On October 30, in Goral v. Kulys, the Illinois First District Appellate Court affirmed dismissal of a defamation suit pursuant to the Illinois Citizen Participation Act, 735 ILCS 110/1 et seq. (the “Act”). The Goral decision confirms that, for defendants sued for government-related speech, the Act offers a potent strategic weapon that can lead not only to dismissal but also reimbursement of a defendant’s attorneys’ fees. The Act provides for dismissal of strategic lawsuits against public participation, or SLAPPs, which Illinois courts have limited to suits that are “meritless” and “retaliatory.” The recent court decision offers a road map for defendants that seek to satisfy these requirements in several helpful ways.
In Goral v. Kulys, a candidate for a Chicago alderman position sued a blogger for defamation. The defendant’s blog posts constituted “participation in government” under the Act because they questioned the candidate’s qualifications for office based on alleged home ownership records and potential tax violations. The complaint sought modest monetary damages as well as an injunction barring future posts that would harm the candidate’s reputation. When the blogger moved for dismissal and fees under the Act based on information from preliminary discovery, the trial court dismissed and the appellate court affirmed in an opinion that addresses several factors that defendants considering an anti-SLAPP defense should evaluate.
First, the decision as to whether the suit was “meritless” hinged, among other things, on the court’s assessment of evidence about the traditional defamation defense of truth. Such evidence-based defenses are more commonly raised at the summary judgment stage, after full discovery, which can be expensive to complete. Goral helps clarify that, when the allegedly defamatory speech is government related, substantive legal defenses can be addressed earlier in the litigation process through a motion under the Act, which can both reduce litigation expense and result in a fee award that would otherwise not be recoverable.
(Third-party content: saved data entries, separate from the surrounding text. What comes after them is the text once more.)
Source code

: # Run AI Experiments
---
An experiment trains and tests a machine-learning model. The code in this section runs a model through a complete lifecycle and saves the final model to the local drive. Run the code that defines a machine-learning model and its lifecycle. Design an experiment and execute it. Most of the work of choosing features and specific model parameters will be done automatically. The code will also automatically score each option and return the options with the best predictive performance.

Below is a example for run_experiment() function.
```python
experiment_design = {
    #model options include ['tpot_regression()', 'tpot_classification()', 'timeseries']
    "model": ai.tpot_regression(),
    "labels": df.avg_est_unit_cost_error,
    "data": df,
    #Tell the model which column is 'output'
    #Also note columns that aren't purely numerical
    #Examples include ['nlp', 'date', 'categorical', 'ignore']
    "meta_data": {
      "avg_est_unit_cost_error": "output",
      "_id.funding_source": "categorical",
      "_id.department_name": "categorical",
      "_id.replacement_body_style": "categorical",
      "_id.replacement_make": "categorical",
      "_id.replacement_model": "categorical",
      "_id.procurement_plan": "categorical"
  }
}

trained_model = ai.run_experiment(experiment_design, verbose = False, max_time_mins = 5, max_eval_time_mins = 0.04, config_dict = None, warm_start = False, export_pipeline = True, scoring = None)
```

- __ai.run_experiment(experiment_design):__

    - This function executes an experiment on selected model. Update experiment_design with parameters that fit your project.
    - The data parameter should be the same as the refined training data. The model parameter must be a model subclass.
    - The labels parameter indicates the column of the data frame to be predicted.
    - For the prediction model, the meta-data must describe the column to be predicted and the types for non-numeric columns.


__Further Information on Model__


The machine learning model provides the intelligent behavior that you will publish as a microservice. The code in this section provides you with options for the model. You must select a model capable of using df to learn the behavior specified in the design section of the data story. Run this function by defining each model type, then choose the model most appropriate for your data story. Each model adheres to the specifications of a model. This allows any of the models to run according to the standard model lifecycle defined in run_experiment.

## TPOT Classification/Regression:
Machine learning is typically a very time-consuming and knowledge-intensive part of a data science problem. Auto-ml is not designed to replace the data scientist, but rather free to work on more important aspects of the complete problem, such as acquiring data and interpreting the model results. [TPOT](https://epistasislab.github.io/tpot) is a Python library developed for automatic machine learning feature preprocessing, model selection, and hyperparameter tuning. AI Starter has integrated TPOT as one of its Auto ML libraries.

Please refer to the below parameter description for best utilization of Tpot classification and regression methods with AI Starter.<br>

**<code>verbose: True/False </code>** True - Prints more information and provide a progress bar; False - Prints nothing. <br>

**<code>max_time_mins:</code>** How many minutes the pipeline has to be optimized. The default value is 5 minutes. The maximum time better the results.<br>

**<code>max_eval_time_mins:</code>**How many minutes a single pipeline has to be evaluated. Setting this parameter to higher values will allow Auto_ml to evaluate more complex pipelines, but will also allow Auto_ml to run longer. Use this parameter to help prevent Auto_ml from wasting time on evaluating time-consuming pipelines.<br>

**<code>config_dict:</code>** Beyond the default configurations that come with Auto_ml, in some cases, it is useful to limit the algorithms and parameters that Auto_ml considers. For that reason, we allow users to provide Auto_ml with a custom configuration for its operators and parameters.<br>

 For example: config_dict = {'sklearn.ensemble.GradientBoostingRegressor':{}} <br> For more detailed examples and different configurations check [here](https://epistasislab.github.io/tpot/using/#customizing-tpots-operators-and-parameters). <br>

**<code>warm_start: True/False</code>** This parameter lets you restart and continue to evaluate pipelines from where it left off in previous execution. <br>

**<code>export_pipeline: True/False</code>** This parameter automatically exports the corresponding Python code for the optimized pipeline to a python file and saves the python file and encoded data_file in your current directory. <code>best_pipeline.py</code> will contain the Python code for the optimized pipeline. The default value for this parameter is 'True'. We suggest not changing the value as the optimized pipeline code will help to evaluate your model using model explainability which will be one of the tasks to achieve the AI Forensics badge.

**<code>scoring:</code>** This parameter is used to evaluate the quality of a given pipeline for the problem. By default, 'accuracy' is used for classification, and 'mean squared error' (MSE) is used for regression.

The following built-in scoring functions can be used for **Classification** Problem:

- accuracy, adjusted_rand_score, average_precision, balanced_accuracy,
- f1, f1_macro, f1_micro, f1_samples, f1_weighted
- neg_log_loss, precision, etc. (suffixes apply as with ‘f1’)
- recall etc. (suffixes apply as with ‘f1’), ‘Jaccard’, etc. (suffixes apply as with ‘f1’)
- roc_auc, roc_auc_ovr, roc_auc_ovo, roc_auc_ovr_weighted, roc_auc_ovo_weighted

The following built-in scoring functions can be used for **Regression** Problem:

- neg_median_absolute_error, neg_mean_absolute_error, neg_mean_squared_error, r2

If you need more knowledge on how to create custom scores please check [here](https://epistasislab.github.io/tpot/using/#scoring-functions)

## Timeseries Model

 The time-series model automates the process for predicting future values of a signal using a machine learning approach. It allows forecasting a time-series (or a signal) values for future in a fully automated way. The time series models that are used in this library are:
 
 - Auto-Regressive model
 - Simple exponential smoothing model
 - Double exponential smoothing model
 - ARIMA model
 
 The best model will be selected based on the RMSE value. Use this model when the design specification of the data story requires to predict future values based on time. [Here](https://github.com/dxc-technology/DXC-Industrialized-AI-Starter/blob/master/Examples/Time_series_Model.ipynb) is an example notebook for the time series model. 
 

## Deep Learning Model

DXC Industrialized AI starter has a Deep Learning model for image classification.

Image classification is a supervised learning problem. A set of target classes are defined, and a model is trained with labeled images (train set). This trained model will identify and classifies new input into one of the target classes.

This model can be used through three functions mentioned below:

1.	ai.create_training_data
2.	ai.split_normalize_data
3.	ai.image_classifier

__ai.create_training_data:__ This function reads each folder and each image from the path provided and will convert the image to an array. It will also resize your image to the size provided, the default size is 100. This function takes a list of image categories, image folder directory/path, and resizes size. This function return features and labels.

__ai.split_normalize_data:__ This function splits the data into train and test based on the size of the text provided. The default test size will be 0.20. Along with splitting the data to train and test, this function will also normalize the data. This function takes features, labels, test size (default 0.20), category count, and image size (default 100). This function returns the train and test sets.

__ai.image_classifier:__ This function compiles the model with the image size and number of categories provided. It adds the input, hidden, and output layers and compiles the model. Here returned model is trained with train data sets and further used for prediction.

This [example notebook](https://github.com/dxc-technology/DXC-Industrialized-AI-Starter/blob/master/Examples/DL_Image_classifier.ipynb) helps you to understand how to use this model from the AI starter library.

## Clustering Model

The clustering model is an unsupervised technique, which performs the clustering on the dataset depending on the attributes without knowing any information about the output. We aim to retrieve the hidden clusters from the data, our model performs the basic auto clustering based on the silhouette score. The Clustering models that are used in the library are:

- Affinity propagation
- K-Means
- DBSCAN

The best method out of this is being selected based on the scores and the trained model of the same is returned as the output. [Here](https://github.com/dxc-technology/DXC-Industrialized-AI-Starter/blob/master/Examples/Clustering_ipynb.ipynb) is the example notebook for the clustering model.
Second, to determine whether the lawsuit was “retaliatory” (i.e., intended to chill participation in government rather than genuinely seek damages for personal harm) the Court gauged the plaintiff-alderman candidate’s intent by looking beyond the pleadings and considering her discovery responses. The Court determined that the suit was retaliatory because (1) plaintiff’s interrogatory responses listed more than $1 million in damages, (2) she sought injunctive relief to prevent defendant’s future speech, and (3) the suit was filed only a few weeks after defendant’s statements and before an upcoming election in which the plaintiff planned to run for a different office.
Third, the procedural history in Goral illustrates strategic options available to defendants as to when to raise the anti-SLAPP defense. The blogger-defendant initially sought dismissal under Section 2-615 of the Illinois Code of Civil Procedure, claiming that the complaint’s allegations failed to state a viable defamation claim. Even though that motion was denied, the anti-SLAPP defense was raised and prevailed on a subsequent motion pursuant to Section 2-619, which admits the sufficiency of the complaint but asserts affirmative matter defeating it. The court allowed this sequence of arguments and found the entire suit “meritless” under the Act, even though it had survived the initial 2-615 motion.
Last, the Goral decision is significant because after an Illinois Supreme Court 2013 opinion in Sandholm v. Kuecker, courts have been reluctant to dismiss defamation claims pursuant to the Act. The Goral opinion confirms that where appropriate, an anti-SLAPP motion can be a valuable tool to defeat meritless defamation claims and can provide defendants with a means to recover their attorneys’ fees.